Nell’epoca del “too big to fail”, il Sud Sudan nasce oggi sotto una stella – da questo punto di vista – non necessariamente benevola. Se infatti alcuni degli istituti finanziari internazionali sono ritenuti troppo grandi – e troppo interconnessi con i gangli vitali del sistema economico internazionale – per permettere loro di fallire, il 193esimo Stato che si unisce oggi al consesso delle nazioni è esattamente agli antipodi del concetto “too big to fail”.

L’ultimo nato del continente africano, infatti, nasce dalla scissione volontaria della parte nera, bantu, dal più vasto Stato africano, il Sudan, in seguito alla guerra civile tra Nord e Sud e alle disposizioni contenute nel Comprehensive Peace Agreement, firmato in Kenya nel gennaio del 2005.

La vicenda dell’indipendenza del Sud Sudan ricorda per più ragioni quella dell’Eritrea, l’altro paese africano nato dalla dissoluzione degli assetti statuali post-coloniali dopo la fine della guerra fredda. Anche l’indipendenza dell’Eritrea arrivava nel 1991 dopo lunghi anni guerra civile, e veniva guardata con preoccupazione non solo da chi per anni aveva sostenuto per ragioni storiche e politiche l’unione con l’Etiopia, ma anche da chi riteneva che dal punto di vista dello sviluppo economico, l’Eritrea indipendente avrebbe avuto più difficoltà ad affrontare il proprio destino di libertà a causa delle ridotte dimensioni del mercato interno e dello scarso peso che avrebbe avuto sul mercato internazionale. Le vicende di conflitto che hanno visto Etiopia ed Eritrea contrapporsi a partire dal 1998, così come l’inasprirsi della situazione politica interna e il consolidarsi di un potere autocratico e anti-democratico non permettono di giudicare il cammino dell’Eritrea indipendente in modo da prescindere da questi avvenimenti.

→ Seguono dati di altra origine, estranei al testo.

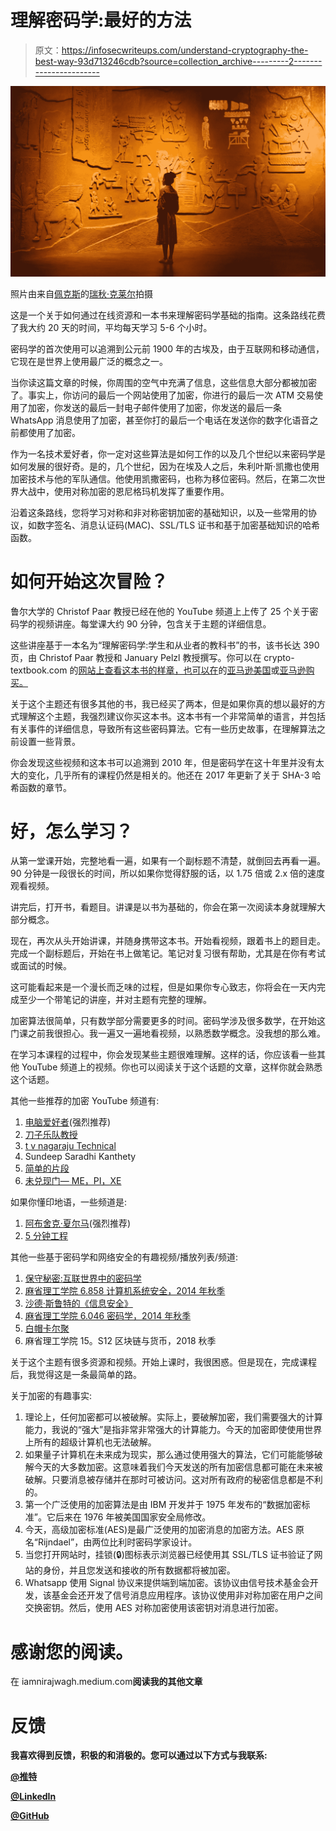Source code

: # 理解密码学:最好的方法

> 原文：<https://infosecwriteups.com/understand-cryptography-the-best-way-93d713246cdb?source=collection_archive---------2----------------------->

![](img/e6816bba50262cac897693f8b213cd46.png)

照片由来自[佩克斯](https://www.pexels.com/photo/woman-standing-near-old-stone-wall-with-carved-images-4577718/?utm_content=attributionCopyText&utm_medium=referral&utm_source=pexels)的[瑞秋·克莱尔](https://www.pexels.com/@rachel-claire?utm_content=attributionCopyText&utm_medium=referral&utm_source=pexels)拍摄

这是一个关于如何通过在线资源和一本书来理解密码学基础的指南。这条路线花费了我大约 20 天的时间，平均每天学习 5-6 个小时。

密码学的首次使用可以追溯到公元前 1900 年的古埃及，由于互联网和移动通信，它现在是世界上使用最广泛的概念之一。

当你读这篇文章的时候，你周围的空气中充满了信息，这些信息大部分都被加密了。事实上，你访问的最后一个网站使用了加密，你进行的最后一次 ATM 交易使用了加密，你发送的最后一封电子邮件使用了加密，你发送的最后一条 WhatsApp 消息使用了加密，甚至你打的最后一个电话在发送你的数字化语音之前都使用了加密。

作为一名技术爱好者，你一定对这些算法是如何工作的以及几个世纪以来密码学是如何发展的很好奇。是的，几个世纪，因为在埃及人之后，朱利叶斯·凯撒也使用加密技术与他的军队通信。他使用凯撒密码，也称为移位密码。然后，在第二次世界大战中，使用对称加密的恩尼格玛机发挥了重要作用。

沿着这条路线，您将学习对称和非对称密钥加密的基础知识，以及一些常用的协议，如数字签名、消息认证码(MAC)、SSL/TLS 证书和基于加密基础知识的哈希函数。

# **如何开始这次冒险？**

鲁尔大学的 Christof Paar 教授已经在他的 YouTube 频道上上传了 25 个关于密码学的视频讲座。每堂课大约 90 分钟，包含关于主题的详细信息。

这些讲座基于一本名为“理解密码学:学生和从业者的教科书”的书，该书长达 390 页，由 Christof Paar 教授和 January Pelzl 教授撰写。你可以在 crypto-textbook.com 的[网站上查看这本书的样章，也可以在](https://www.crypto-textbook.com/)的[亚马逊美国](https://www.amazon.com/gp/product/3642041000?ie=UTF8&tag=crypttextb-20&linkCode=as2&camp=1789&creative=9325&creativeASIN=3642041000)或[亚马逊购买。](https://www.amazon.in/Understanding-Cryptography-Textbook-Students-Practitioners-ebook/dp/B014P9I39Q)

关于这个主题还有很多其他的书，我已经买了两本，但是如果你真的想以最好的方式理解这个主题，我强烈建议你买这本书。这本书有一个非常简单的语言，并包括有关事件的详细信息，导致所有这些密码算法。它有一些历史故事，在理解算法之前设置一些背景。

你会发现这些视频和这本书可以追溯到 2010 年，但是密码学在这十年里并没有太大的变化，几乎所有的课程仍然是相关的。他还在 2017 年更新了关于 SHA-3 哈希函数的章节。

# 好，怎么学习？

从第一堂课开始，完整地看一遍，如果有一个副标题不清楚，就倒回去再看一遍。90 分钟是一段很长的时间，所以如果你觉得舒服的话，以 1.75 倍或 2.x 倍的速度观看视频。

讲完后，打开书，看题目。讲课是以书为基础的，你会在第一次阅读本身就理解大部分概念。

现在，再次从头开始讲课，并随身携带这本书。开始看视频，跟着书上的题目走。完成一个副标题后，开始在书上做笔记。笔记对复习很有帮助，尤其是在你有考试或面试的时候。

这可能看起来是一个漫长而乏味的过程，但是如果你专心致志，你将会在一天内完成至少一个带笔记的讲座，并对主题有完整的理解。

加密算法很简单，只有数学部分需要更多的时间。密码学涉及很多数学，在开始这门课之前我很担心。我一遍又一遍地看视频，以熟悉数学概念。没我想的那么难。

在学习本课程的过程中，你会发现某些主题很难理解。这样的话，你应该看一些其他 YouTube 频道上的视频。你也可以阅读关于这个话题的文章，这样你就会熟悉这个话题。

其他一些推荐的加密 YouTube 频道有:

1.  [电脑爱好者](https://www.youtube.com/playlist?list=PLe2H4_ODIlLOuZUNCyGJ8ytZA59PezMmW)(强烈推荐)
2.  [刀子乐队教授](https://www.youtube.com/c/professormesser/videos)
3.  [t v nagaraju Technical](https://www.youtube.com/watch?v=YHICHYIaqF0&list=PLBhIctyfOJgCozo5MA5qNuyMkenRbIxlR)
4.  Sundeep Saradhi Kanthety
5.  [简单的片段](https://www.youtube.com/playlist?list=PLIY8eNdw5tW_7-QrsY_n9nC0Xfhs1tLEK)
6.  [未兑现门— ME，PI，XE](https://www.youtube.com/c/UnacademyGATE/videos)

如果你懂印地语，一些频道是:

1.  [阿布舍克·夏尔马](https://www.youtube.com/playlist?list=PL9FuOtXibFjV77w2eyil4Xzp8eooqsPp8)(强烈推荐)
2.  [5 分钟工程](https://www.youtube.com/playlist?list=PLYwpaL_SFmcArHtWmbs_vXX6soTK3WEJw)

其他一些基于密码学和网络安全的有趣视频/播放列表/频道:

1.  [保守秘密:互联世界中的密码学](https://www.youtube.com/watch?v=nVVF8dgKC38)
2.  [麻省理工学院 6.858 计算机系统安全，2014 年秋季](https://www.youtube.com/playlist?list=PLUl4u3cNGP62K2DjQLRxDNRi0z2IRWnNh)
3.  [沙德·斯鲁特的《信息安全》](https://www.youtube.com/playlist?list=PLhPyEFL5u-i10Bek21aMh4FdaOPR2SeEJ)
4.  [麻省理工学院 6.046 密码学，2014 年秋季](https://www.youtube.com/playlist?list=PLe2H4_ODIlLM1AQ5icfLm57qQeR59O9ug)
5.  [白帽卡尔聚](https://www.youtube.com/c/WhiteHatCalPoly/videos)
6.  麻省理工学院 15。S12 区块链与货币，2018 秋季

关于这个主题有很多资源和视频。开始上课时，我很困惑。但是现在，完成课程后，我觉得这是一条最简单的路。

关于加密的有趣事实:

1.  理论上，任何加密都可以被破解。实际上，要破解加密，我们需要强大的计算能力，我说的“强大”是指非常非常强大的计算能力。今天的加密即使使用世界上所有的超级计算机也无法破解。
2.  如果量子计算机在未来成为现实，那么通过使用强大的算法，它们可能能够破解今天的大多数加密。这意味着我们今天发送的所有加密信息都可能在未来被破解。只要消息被存储并在那时可被访问。这对所有政府的秘密信息都是不利的。
3.  第一个广泛使用的加密算法是由 IBM 开发并于 1975 年发布的“数据加密标准”。它后来在 1976 年被美国国家安全局修改。
4.  今天，高级加密标准(AES)是最广泛使用的加密消息的加密方法。AES 原名“Rijndael”，由两位比利时密码学家设计。
5.  当您打开网站时，挂锁(🔒)图标表示浏览器已经使用其 SSL/TLS 证书验证了网站的身份，并且您发送和接收的所有数据都将被加密。
6.  Whatsapp 使用 Signal 协议来提供端到端加密。该协议由信号技术基金会开发，该基金会还开发了信号消息应用程序。该协议使用非对称加密在用户之间交换密钥。然后，使用 AES 对称加密使用该密钥对消息进行加密。

# 感谢您的阅读。

在 iamnirajwagh.medium.com[](https://iamnirajwagh.medium.com/)**阅读我的其他文章**

# **反馈**

**我喜欢得到反馈，**积极的和消极的**。您可以通过以下方式与我联系:**

**[@推特](https://twitter.com/NiRajWAGHHH)**

**[@LinkedIn](https://www.linkedin.com/in/nirajwagh/)**

**[@GitHub](https://github.com/nirajwagh)**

Anche lo Stato del Sud Sudan nasce “nudo e vulnerabile”, come recita la pubblicità di una nota Organizzazione non governativa uscita in questi giorni. Molti osservatori lo qualificano come uno Stato fallito, già prima di nascere: la popolazione sud-sudanse conto poco più di 8 milioni di abitanti, metà dei quali (il 50,6%) vive con meno di un dollaro al giorno. Solo il 48% dei bambini va a scuola, e sempre il 48% dei bambini è malnutrito. I confini non sono ancora ben definiti: resta ancora aperto il nodo della regione di Abyei, ricca di petrolio ma soprattutto di acqua, relativamente alla quale un referendum – la cui data non è ancora stata fissata, anche se avrebbe dovuto tenersi nel gennaio 2011 – dovrà decidere se diventerà parte del Sud Sudan o del Sudan.

La capitale del Sud Sudan è conosciuta come “il più grande villaggio del mondo”, a ricordare che il nuovo Stato si trova in una situazione di mancato sviluppo. Il Paese può vantare solo 40 chilometri di strade asfaltate (e 4mila chilometri di strade per un paese di una superficie del doppio dell’Italia). Non sono solo le condizioni di sottosviluppo, dovute anche al conflitto civile più lungo del mondo e alla negligenza da parte del governo di Khartoum: ciò che preoccupa è la capacità che avrà uno Stato così piccolo, senza quadri adeguatamente preparati e senza infrastrutture, di inserirsi nei giochi dell’economia globalizzata.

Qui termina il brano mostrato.